Baskın, taktik akın ve pusu komando ve gerilla birliklerinin uyguladığı muharebe taktikleridir. Bir baskın, gece, gündüz, küçük, büyük, dağda, ovada dünyanın her yerinde aynı yöntemler kullanılarak yapılır. Genelde bu tür harekâtta hedef, zayiat vermeden düşmana zayiat verdirmek, adam kaçırmak, komuta yapısını yıpratmak ve moralini bozmaktır. PKK bu işi iyi yapamamıştır. Yıllardır bu taktiği uygulayan bu eşkıya grubunda bazı özelliklerin olmadığı anlaşılmaktadır. İnançlarında bir çöküş yaşamakta oldukları, eski deneyimli savaşçılarını kaybettikleri, üstlerine ve kendilerine güven duygularını yitirdikleri anlaşılmaktadır. Baskını yapacak olanlar çok iyi planlama ve provalarla görevini en az zayiatla yapabilecek hale gelmelidir. Oysa baskının önceden ortaya çıkması ve 23 kişinin saf dışı kalması, PKK’nın silahlı kollarının başarısızlığıdır.

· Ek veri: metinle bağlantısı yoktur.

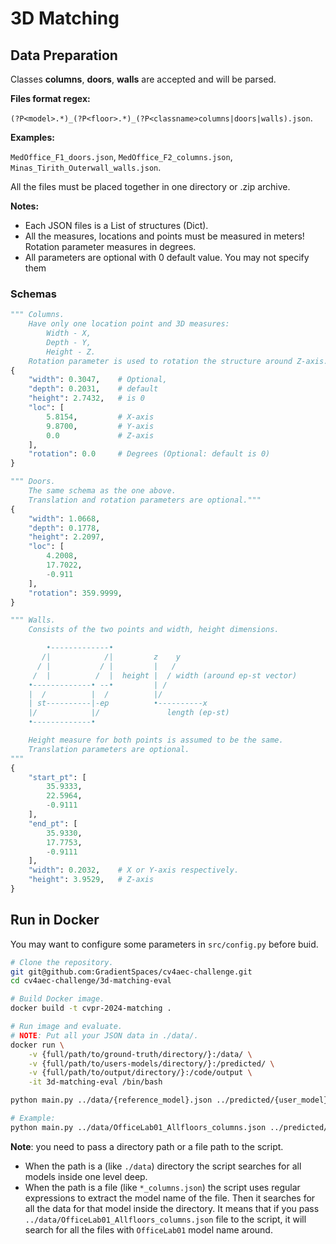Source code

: # 3D Matching

## Data Preparation

Classes **columns**, **doors**, **walls** are accepted and will be parsed.

**Files format regex:**

`(?P<model>.*)_(?P<floor>.*)_(?P<classname>columns|doors|walls).json`.

**Examples:**

`MedOffice_F1_doors.json`, `MedOffice_F2_columns.json`, `Minas_Tirith_Outerwall_walls.json`.

All the files must be placed together in one directory or .zip archive.

**Notes:**

* Each JSON files is a List of structures (Dict).
* All the measures, locations and points must be measured in meters! Rotation parameter measures in degrees.
* All parameters are optional with 0 default value. You may not specify them

### Schemas

``` python
""" Columns.
    Have only one location point and 3D measures:
        Width - X,
        Depth - Y,
        Height - Z.
    Rotation parameter is used to rotation the structure around Z-axis."""
{
    "width": 0.3047,    # Optional,
    "depth": 0.2031,    # default
    "height": 2.7432,   # is 0
    "loc": [
        5.8154,         # X-axis
        9.8700,         # Y-axis
        0.0             # Z-axis
    ],
    "rotation": 0.0     # Degrees (Optional: default is 0)
}

""" Doors.
    The same schema as the one above.
    Translation and rotation parameters are optional."""
{
    "width": 1.0668,
    "depth": 0.1778,
    "height": 2.2097,
    "loc": [
        4.2008,
        17.7022,
        -0.911
    ],
    "rotation": 359.9999,
}

""" Walls.
    Consists of the two points and width, height dimensions.

        •-------------•
       /|            /|         z    y
      / |           / |         |   /
     /  |          /  |  height |  / width (around ep-st vector)
    •-------------• --•         | /
    |  /          |  /          |/
    | st----------|-ep          •----------x
    |/            |/               length (ep-st)
    •-------------•

    Height measure for both points is assumed to be the same.
    Translation parameters are optional.
"""
{
    "start_pt": [
        35.9333,
        22.5964,
        -0.9111
    ],
    "end_pt": [
        35.9330,
        17.7753,
        -0.9111
    ],
    "width": 0.2032,    # X or Y-axis respectively.
    "height": 3.9529,   # Z-axis
}
```

## Run in Docker

You may want to configure some parameters in `src/config.py` before buid.

```bash
# Clone the repository.
git git@github.com:GradientSpaces/cv4aec-challenge.git
cd cv4aec-challenge/3d-matching-eval

# Build Docker image.
docker build -t cvpr-2024-matching .

# Run image and evaluate.
# NOTE: Put all your JSON data in ./data/.
docker run \
    -v {full/path/to/ground-truth/directory/}:/data/ \
    -v {full/path/to/users-models/directory/}:/predicted/ \
    -v {full/path/to/output/directory/}:/code/output \
    -it 3d-matching-eval /bin/bash

python main.py ../data/{reference_model}.json ../predicted/{user_model}.json --output/match.json

# Example:
python main.py ../data/OfficeLab01_Allfloors_columns.json ../predicted/OfficeLab01_Allfloors_columns.json --output output/match.json
```

**Note**: you need to pass a directory path or a file path to the script.

* When the path is a (like `./data`) directory the script searches for all models inside one level deep.
* When the path is a file (like `*_columns.json`) the script uses regular expressions to extract the model name of the file. Then it searches for all the data for that model inside the directory. It means that if you pass `../data/OfficeLab01_Allfloors_columns.json` file to the script, it will search for all the files with `OfficeLab01` model name around.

Öbür yandan, kınalı yiğitlerin 17 şehit ve 2 ağır yaralı vermesiyle Aktütün’deki takviyeli bölük de başarısız olmuştur. Hata bir kez olur. İkincisi gaflet, delalet belki de hıyanettir. Başarının şehit sayısıyla ölçülemeyeceği düşüncesine katılmak olası değildir. Başarı, görevi zayiatsız yapmaktır. Profesyonellik, ölmeden öldürmektir. Bu da eğitimli ve inançlı adamların işidir. Uzman Onbaşı ve Çavuşlar oralara inançları için değil, fukaralık ve okumamışlıktan dolayı para için gitmektedirler. Uzmanlar ve uzatmalılara nefer görevi değil de zabit görevi verildikçe şehit miktarı artacaktır. Bayraktepe’de bir emir komuta zafiyeti olduğu şüphesi vardır. Basından ve resmi açıklamalardan anlaşıldığı kadarıyla, çatışma başladıktan sonraki emir-komutada ve takviyelerin kullanılmasında başarısızlık gözükmemektedir. Bu da muvazzaf subayların devreye sonradan girdiklerinin belirtisidir. Eğitimli ve inançlı profesyonel savaşçılar yetiştirilmesi ve onların iyi teşkilatlandırılması zorunludur.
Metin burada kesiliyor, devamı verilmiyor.